## Activity
Search term "align": please copy every line of the records below that contains it.

## Input data
━━━━━━━━━━━━━━━━

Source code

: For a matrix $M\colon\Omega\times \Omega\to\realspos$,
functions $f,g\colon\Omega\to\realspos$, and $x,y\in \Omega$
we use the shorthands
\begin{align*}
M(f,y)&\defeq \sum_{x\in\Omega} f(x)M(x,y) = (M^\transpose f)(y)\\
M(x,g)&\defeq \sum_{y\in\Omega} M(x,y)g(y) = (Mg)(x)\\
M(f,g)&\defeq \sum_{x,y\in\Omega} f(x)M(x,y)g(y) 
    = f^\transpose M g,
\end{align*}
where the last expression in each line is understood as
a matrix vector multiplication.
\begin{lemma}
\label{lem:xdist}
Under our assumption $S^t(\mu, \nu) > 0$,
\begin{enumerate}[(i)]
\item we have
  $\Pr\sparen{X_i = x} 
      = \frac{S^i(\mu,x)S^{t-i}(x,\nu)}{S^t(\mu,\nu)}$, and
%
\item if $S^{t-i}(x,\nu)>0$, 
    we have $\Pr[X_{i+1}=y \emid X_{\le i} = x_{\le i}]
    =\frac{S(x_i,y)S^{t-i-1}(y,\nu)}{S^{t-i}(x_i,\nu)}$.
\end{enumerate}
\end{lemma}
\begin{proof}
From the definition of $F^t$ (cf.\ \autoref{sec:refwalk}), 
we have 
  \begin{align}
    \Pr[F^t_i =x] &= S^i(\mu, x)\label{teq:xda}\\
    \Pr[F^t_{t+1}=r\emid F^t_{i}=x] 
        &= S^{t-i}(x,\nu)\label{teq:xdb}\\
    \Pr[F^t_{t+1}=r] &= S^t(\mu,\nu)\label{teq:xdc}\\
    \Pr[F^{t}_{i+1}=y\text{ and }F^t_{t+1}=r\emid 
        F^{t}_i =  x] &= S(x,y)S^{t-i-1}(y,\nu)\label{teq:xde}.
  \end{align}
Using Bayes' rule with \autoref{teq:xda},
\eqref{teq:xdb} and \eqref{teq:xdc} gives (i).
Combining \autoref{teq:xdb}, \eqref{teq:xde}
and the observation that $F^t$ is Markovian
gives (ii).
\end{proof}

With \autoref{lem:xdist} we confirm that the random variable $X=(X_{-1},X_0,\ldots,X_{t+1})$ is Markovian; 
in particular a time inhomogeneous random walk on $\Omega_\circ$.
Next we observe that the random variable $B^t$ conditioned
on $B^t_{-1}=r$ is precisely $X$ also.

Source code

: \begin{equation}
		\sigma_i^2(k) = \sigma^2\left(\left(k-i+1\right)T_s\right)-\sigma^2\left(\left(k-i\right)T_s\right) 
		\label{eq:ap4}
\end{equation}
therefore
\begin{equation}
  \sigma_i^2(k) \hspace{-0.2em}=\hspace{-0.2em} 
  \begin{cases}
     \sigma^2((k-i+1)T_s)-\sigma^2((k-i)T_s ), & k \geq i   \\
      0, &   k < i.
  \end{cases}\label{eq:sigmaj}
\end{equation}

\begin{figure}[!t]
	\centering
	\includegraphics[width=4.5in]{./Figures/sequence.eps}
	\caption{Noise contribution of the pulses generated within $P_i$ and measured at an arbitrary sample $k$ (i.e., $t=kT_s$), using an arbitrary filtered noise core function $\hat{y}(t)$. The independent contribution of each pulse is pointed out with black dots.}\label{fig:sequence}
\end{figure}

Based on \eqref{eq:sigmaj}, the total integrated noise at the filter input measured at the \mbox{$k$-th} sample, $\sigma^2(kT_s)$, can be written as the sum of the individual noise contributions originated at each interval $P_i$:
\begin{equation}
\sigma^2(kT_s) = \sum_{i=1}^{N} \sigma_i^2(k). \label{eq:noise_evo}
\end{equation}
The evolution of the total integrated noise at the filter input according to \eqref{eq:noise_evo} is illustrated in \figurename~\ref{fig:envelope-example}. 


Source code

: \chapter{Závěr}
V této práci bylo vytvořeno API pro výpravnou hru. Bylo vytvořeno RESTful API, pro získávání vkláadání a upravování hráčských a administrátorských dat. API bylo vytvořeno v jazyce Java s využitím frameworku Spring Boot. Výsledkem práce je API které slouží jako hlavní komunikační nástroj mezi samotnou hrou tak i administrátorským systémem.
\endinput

━━━━━━━━━━━━━━━━

## Written answer
\begin{align*}
\end{align*}
  \begin{align}
  \end{align}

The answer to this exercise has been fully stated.